The Schwarz Lemma has given impetus to developments in several areas of complex analysis and mathematics in general. We survey some investigations related to its three parts (invariance, rigidity, and distortion) that began early in the twentieth century and are still being carried out. We consider only functions analytic in the unit disk. Special attention is devoted to the Boundary Schwarz Lemma and to applications of the Schwarz–Pick Lemma and the Boundary Schwarz Lemma to modern rigidity theory and complex dynamics.

Coorbit theory arose as an attempt to describe in a unified fashion the properties of the continuous wavelet transform and the STFT (Short-time Fourier transform) by taking a group theoretical viewpoint. As a consequence H.G. Feichtinger and K.H. Gröchenig have established a rather general approach to atomic decomposition for families of Banach spaces (of functions, distributions, analytic functions, etc.) through integrable group representations (see Feichtinger and Gröchenig (Lect. Notes Math. 1302:52–73, 1988; J. Funct. Anal. 86(2):307–340, 1989; Monatsh. Math. 108(2–3):129–148, 1989), Gröchenig (Monatsh. Math. 112(3):1–41, 1991)), now known as coorbit theory.They gave also examples for the abstract theory and until now this approach gives new insights on atomic decompositions, even for cases where concrete examples can be obtained by other methods. Due to the flexibility of this theory the class of possible atoms is much larger than it was supposed to be in concrete cases. It is a remarkable fact that almost all classical function spaces in real and complex variable theory occur naturally as coorbit spaces related to certain integrable representations.In the present paper we present an overview of the general theory and applications for the case of the weighted Bergman spaces over the unit disc, indicating the benefits of the group theoretic perspective (more flexibility, at least at a qualitative level, more general atoms).
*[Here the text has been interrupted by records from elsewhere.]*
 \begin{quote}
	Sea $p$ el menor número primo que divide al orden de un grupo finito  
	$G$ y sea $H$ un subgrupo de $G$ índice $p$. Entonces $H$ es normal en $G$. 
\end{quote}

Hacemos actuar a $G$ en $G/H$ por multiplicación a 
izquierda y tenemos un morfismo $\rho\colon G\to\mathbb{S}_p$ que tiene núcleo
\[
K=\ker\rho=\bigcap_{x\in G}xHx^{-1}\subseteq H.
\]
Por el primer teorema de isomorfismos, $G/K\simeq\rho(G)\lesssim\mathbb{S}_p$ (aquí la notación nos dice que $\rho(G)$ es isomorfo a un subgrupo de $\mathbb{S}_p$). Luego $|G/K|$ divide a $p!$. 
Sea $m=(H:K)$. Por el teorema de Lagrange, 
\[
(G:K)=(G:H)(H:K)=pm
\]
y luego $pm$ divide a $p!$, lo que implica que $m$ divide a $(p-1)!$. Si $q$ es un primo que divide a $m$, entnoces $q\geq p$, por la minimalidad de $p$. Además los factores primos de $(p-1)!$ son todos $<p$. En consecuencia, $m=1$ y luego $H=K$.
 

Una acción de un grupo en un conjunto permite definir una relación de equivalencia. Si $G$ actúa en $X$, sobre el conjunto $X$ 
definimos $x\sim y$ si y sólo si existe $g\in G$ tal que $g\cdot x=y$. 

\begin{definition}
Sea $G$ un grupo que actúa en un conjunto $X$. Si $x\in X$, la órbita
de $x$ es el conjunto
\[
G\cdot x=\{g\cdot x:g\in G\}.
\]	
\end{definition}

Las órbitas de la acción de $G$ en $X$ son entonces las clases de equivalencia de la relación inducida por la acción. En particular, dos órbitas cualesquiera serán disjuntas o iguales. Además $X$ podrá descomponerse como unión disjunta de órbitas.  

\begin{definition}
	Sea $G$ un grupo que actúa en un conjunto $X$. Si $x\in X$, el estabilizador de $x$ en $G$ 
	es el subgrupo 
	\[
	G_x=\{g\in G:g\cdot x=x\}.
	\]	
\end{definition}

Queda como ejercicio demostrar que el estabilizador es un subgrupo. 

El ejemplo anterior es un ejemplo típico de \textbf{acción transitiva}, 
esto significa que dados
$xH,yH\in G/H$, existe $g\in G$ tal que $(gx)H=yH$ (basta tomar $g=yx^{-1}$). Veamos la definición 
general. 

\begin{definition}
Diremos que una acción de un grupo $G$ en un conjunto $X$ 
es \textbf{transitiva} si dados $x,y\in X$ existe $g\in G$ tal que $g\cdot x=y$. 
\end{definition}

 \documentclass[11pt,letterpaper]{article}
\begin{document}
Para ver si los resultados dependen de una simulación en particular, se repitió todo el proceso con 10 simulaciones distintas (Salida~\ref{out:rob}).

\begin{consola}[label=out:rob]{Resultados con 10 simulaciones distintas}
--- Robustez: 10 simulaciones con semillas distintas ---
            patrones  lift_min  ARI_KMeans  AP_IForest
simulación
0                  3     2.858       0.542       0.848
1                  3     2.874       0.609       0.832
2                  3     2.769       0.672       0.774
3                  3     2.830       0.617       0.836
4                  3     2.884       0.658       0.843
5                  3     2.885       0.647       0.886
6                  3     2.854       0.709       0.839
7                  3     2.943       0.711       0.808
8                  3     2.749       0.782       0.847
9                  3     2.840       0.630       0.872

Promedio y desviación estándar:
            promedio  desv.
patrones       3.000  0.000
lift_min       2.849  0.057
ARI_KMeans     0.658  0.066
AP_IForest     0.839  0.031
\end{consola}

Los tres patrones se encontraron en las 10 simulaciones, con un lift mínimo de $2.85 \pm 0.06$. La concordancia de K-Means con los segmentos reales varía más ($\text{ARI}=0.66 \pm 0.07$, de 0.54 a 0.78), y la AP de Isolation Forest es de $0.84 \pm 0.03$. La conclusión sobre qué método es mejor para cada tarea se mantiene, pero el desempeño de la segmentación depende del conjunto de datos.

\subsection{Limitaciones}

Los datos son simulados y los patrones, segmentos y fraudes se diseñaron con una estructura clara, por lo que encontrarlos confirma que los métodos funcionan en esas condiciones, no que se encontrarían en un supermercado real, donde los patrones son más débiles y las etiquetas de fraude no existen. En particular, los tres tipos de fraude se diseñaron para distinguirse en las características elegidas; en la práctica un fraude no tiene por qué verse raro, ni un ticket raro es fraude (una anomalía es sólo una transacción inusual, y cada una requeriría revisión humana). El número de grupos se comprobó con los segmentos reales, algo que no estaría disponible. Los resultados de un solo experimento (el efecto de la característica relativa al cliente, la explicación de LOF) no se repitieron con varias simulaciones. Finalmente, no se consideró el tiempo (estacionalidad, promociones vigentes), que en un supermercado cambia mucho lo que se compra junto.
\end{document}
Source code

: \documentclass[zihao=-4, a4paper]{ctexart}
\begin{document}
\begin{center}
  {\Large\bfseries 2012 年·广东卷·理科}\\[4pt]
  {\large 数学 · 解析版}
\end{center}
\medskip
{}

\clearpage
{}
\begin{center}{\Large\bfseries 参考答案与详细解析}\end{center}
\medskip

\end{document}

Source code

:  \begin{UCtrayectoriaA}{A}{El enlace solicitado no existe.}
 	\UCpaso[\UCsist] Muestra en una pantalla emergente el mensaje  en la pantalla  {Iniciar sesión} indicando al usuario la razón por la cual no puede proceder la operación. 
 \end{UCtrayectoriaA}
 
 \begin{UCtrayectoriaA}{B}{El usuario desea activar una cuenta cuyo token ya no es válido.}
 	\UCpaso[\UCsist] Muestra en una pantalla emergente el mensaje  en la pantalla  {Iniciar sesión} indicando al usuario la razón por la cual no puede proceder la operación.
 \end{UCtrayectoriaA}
This survey describes recent advances on quadrature domains that were made in the context of the ESF Network on Harmonic and Complex Analysis and its Applications (2007–2012). These results concern quadrature domains, and their two-phase counterparts, for harmonic, subharmonic and analytic functions.

We give an overview of some recent developments concerning harmonic and other moments of plane domains, their relationship to the Cauchy and exponential transforms, and to the meromorphic resultant and elimination function. The paper also connects to certain topics in mathematical physics, for example domain deformations generated by harmonic gradients (Laplacian growth) and related integrable structures.

Starting from the Virasoro algebra and its relatives the generalization to higher genus compact Riemann surfaces was initiated by Krichever and Novikov. The elements of these algebras are meromorphic objects which are holomorphic outside a finite set of points. A crucial and non-trivial point is to establish an almost-grading replacing the honest grading in the Virasoro case. Such an almost-grading is given by splitting the set of points of possible poles into two non-empty disjoint subsets. Krichever and Novikov considered the two-point case. Schlichenmaier studied the most general multi-point situation with arbitrary splittings. Here we will review the path of developments from the Virasoro algebra to its higher genus and multi-point analogs. The starting point will be a Poisson algebra structure on the space of meromorphic forms of all weights. As sub-structures the vector field algebras, function algebras, Lie superalgebras and the related current algebras show up. All these algebras will be almost-graded. In detail almost-graded central extensions are classified. In particular, for the vector field algebra it is essentially unique. The defining cocycle is given in geometric terms. Some applications, including the semi-infinite wedge form representations are recalled. We close by giving some remarks on the Lax operator algebras introduced recently by Krichever and Sheinman.